Apa Berbagai Jenis Obat Psikotropika?

Obat-obatan psikotropika melewati sawar darah-otak untuk mempengaruhi fungsi otak seseorang; misalnya, obat bius dan obat pereda nyeri adalah jenis obat psikotropika yang berbeda yang biasanya diresepkan oleh dokter. Beberapa obat rekreasi terlarang juga melintasi penghalang darah-otak, seperti kokain dan ganja. Selain itu, tidak semua obat yang dapat mempengaruhi sistem saraf pusat adalah obat resep saja atau ilegal, seperti kafein dan alkohol. Bahaya mengonsumsi obat-obatan semacam itu bervariasi, dan terkadang sangat kontroversial di beberapa negara. Dimungkinkan untuk overdosis fatal pada sebagian besar obat psikotropika, jadi harus berhati-hati saat mengonsumsinya.

Anestesi dan obat pengontrol rasa sakit menghilangkan atau mengurangi kemampuan seseorang untuk merasakan sakit. Kebanyakan anestesi juga membuat pengguna kehilangan kesadaran, yang berguna untuk melakukan operasi tanpa membuat pasien trauma. Anestesi seringkali merupakan zat yang sangat terkontrol yang tidak diberikan kepada siapa pun kecuali dokter yang memenuhi syarat yang memberikannya di rumah. Di sisi lain, obat pereda nyeri sering diberikan kepada pasien rawat jalan, meskipun beberapa sangat adiktif dan memiliki pasar gelap yang kuat. Baik anestesi dan obat nyeri memiliki tingkat kekuatan yang berbeda untuk digunakan pada pasien dengan berat badan yang berbeda atau yang mengalami tingkat nyeri yang lebih tinggi.

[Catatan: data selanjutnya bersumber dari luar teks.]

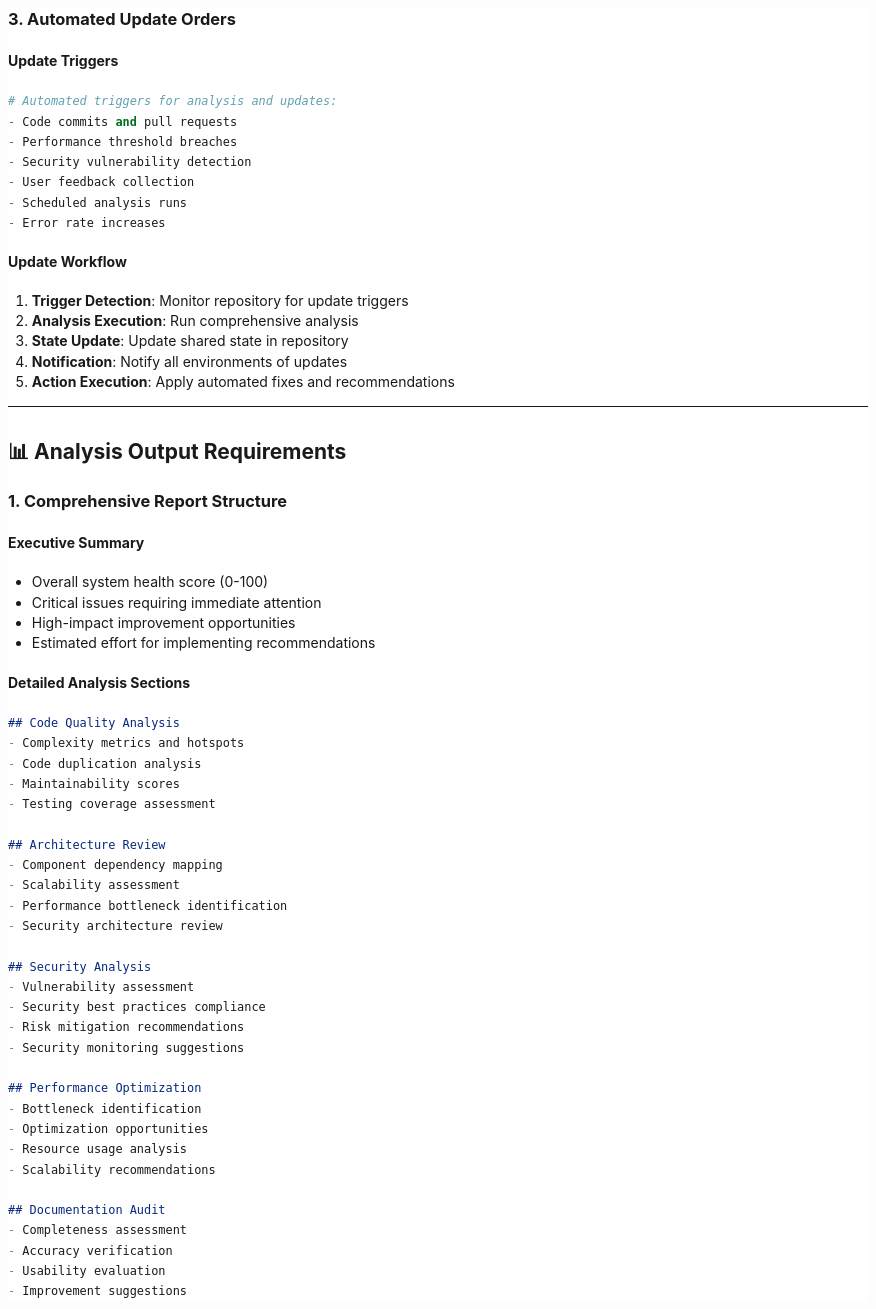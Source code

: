 ### **3. Automated Update Orders**

#### **Update Triggers**
```python
# Automated triggers for analysis and updates:
- Code commits and pull requests
- Performance threshold breaches
- Security vulnerability detection
- User feedback collection
- Scheduled analysis runs
- Error rate increases
```

#### **Update Workflow**
1. **Trigger Detection**: Monitor repository for update triggers
2. **Analysis Execution**: Run comprehensive analysis
3. **State Update**: Update shared state in repository
4. **Notification**: Notify all environments of updates
5. **Action Execution**: Apply automated fixes and recommendations

---

## 📊 **Analysis Output Requirements**

### **1. Comprehensive Report Structure**

#### **Executive Summary**
- Overall system health score (0-100)
- Critical issues requiring immediate attention
- High-impact improvement opportunities
- Estimated effort for implementing recommendations

#### **Detailed Analysis Sections**
```markdown
## Code Quality Analysis
- Complexity metrics and hotspots
- Code duplication analysis
- Maintainability scores
- Testing coverage assessment

## Architecture Review
- Component dependency mapping
- Scalability assessment
- Performance bottleneck identification
- Security architecture review

## Security Analysis
- Vulnerability assessment
- Security best practices compliance
- Risk mitigation recommendations
- Security monitoring suggestions

## Performance Optimization
- Bottleneck identification
- Optimization opportunities
- Resource usage analysis
- Scalability recommendations

## Documentation Audit
- Completeness assessment
- Accuracy verification
- Usability evaluation
- Improvement suggestions
```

Kokain, lysergic acid diethylamide (LSD), dan ganja adalah obat rekreasional yang ilegal di beberapa yurisdiksi. Semua obat ini dapat melewati sawar darah otak seseorang, yang menjadikannya obat psikotropika. Mereka dapat memberi pengguna “tinggi” yang terdiri dari halusinasi, perasaan euforia, dan banyak lagi. Ilegalitas mereka umumnya karena potensi bahaya dan kecanduan menggunakannya, tetapi obat-obatan psikotropika tertentu seperti ganja belum dipelajari dalam jangka panjang untuk menilai efek sampingnya secara memadai. Obat-obatan ini sering dilihat sebagai simbol status di zaman kuno, dan terkadang masih ada di klub malam modern.

Beberapa obat psikotropika legal adalah kafein dan alkohol. Kafein sebagian besar tidak diatur dan tersedia bagi siapa saja yang memiliki cukup uang untuk membeli minuman berkarbonasi, kopi, atau minuman energi. Di sisi lain, biasanya ada batasan usia pada alkohol, meskipun ini bervariasi tergantung pada negara dan yurisdiksi di negara itu. Kedua obat ini legal di sebagian besar keadaan, bagaimanapun, dan dapat menyebabkan perasaan yang mirip dengan obat-obatan psikotropika ilegal. Mereka juga bisa overdosis; misalnya, keracunan alkohol dapat menyebabkan kerusakan otak dan kematian pada kasus yang parah. Kematian karena keracunan kafein jarang terjadi tetapi dapat terjadi jika seseorang overdosis pada pil kafein.